2. Register a Service:

curl -X POST http://localhost:3000/register \
  -H "Content-Type: application/json" \
  -H "Authorization: Basic YWRtaW46cGFzc3dvcmQ=" \
  -d '{
    "name": "user-service",
    "protocol": "http",
    "host": "localhost",
    "port": 3001
  }'

3. Make Requests Through Gateway:

curl -X GET http://localhost:3000/user-service/api/users \
  -H "Authorization: Basic YWRtaW46cGFzc3dvcmQ="

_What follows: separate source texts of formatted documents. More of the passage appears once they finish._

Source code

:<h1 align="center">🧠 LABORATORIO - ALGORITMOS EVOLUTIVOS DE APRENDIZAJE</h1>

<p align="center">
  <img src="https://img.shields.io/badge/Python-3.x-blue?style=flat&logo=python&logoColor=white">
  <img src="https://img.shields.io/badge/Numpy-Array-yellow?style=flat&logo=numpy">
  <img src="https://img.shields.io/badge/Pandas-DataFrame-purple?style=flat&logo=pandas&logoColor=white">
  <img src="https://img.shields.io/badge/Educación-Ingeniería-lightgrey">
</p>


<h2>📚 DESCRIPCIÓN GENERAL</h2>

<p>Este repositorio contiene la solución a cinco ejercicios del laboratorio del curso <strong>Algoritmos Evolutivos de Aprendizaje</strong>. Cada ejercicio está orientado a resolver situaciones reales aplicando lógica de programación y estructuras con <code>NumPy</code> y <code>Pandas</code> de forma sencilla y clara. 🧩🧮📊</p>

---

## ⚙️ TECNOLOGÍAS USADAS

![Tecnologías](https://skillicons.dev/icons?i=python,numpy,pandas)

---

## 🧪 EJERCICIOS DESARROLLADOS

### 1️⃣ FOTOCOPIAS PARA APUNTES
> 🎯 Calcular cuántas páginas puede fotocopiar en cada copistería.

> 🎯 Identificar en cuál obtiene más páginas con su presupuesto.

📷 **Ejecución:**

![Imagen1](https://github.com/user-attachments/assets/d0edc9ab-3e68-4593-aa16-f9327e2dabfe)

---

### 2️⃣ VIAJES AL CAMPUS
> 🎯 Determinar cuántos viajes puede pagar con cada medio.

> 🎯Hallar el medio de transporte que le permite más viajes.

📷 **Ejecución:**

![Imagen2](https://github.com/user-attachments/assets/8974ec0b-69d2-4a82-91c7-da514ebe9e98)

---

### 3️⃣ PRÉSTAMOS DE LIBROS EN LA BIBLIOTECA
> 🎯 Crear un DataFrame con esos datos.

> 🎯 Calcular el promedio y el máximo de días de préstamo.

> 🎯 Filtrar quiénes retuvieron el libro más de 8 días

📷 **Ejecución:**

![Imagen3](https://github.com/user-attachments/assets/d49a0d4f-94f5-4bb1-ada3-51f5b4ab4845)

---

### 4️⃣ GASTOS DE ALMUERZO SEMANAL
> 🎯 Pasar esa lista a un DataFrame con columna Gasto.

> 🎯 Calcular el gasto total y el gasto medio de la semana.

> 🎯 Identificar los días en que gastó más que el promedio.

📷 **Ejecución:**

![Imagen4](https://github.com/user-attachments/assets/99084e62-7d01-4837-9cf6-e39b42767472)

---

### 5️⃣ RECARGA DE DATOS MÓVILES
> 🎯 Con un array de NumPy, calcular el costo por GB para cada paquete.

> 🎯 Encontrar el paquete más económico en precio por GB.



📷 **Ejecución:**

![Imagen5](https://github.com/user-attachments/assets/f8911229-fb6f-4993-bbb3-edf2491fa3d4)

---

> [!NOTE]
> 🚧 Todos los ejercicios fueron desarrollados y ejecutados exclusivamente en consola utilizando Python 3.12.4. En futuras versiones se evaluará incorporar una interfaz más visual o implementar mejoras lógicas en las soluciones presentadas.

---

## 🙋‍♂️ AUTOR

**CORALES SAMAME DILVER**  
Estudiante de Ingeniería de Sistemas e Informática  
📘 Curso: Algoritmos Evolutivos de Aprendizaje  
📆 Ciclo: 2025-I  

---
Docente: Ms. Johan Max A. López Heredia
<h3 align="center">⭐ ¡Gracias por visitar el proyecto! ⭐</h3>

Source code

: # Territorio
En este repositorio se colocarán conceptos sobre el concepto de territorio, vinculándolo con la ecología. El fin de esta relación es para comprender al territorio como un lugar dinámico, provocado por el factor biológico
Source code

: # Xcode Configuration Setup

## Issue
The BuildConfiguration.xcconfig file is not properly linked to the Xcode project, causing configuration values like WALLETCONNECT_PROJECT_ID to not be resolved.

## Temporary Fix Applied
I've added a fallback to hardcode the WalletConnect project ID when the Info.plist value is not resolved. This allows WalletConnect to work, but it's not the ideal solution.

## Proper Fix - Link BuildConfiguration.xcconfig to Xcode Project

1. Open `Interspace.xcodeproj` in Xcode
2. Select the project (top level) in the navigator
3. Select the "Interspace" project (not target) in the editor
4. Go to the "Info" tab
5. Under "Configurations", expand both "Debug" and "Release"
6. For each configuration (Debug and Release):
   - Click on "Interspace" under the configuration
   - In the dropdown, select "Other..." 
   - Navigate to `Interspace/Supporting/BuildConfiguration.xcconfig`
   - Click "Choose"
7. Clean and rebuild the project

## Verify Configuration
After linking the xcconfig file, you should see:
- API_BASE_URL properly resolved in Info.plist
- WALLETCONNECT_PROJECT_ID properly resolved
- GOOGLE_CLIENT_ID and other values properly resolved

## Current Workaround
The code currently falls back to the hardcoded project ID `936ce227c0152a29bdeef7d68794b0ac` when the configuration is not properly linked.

Example: Multiple Instances with Load Balancing

# Register first instance
curl -X POST http://localhost:3000/register \
  -H "Content-Type: application/json" \
  -H "Authorization: Basic YWRtaW46cGFzc3dvcmQ=" \
  -d '{
    "name": "user-service",
    "protocol": "http",
    "host": "localhost",
    "port": 3001
  }'

# Register second instance
curl -X POST http://localhost:3000/register \
  -H "Content-Type: application/json" \
  -H "Authorization: Basic YWRtaW46cGFzc3dvcmQ=" \
  -d '{
    "name": "user-service",
    "protocol": "http",
    "host": "localhost",
    "port": 3002
  }'

Now requests to /user-service/* will be load-balanced between both instances.

🛡️ Security Features

• Helmet.js: Automatically sets various HTTP headers for security
• Basic Authentication: All requests require valid credentials
• Request Validation: Input validation for service registration
• Error Handling: Comprehensive error handling with appropriate HTTP status codes

🚧 Roadmap

• JWT Authentication support
• Rate limiting
• Request/Response logging
• Health checks for registered services
• Circuit breaker pattern
• Metrics and monitoring
• Docker support
• WebSocket support

🤝 Contributing

1. Fork the repository
2. Create your feature branch (git checkout -b feature/amazing-feature)
3. Commit your changes (git commit -m 'Add some amazing feature')
4. Push to the branch (git push origin feature/amazing-feature)
5. Open a Pull Request

📄 License

This project is licensed under the ISC License - see the LICENSE file for details.

🙏 Acknowledgments

• Express.js community for the robust web framework
• Helmet.js for security middleware
• TypeScript team for excellent type support

---

Note: This is a educational/development API Gateway. For production use, consider additional features like SSL termination, advanced authentication, monitoring, and scaling capabilities.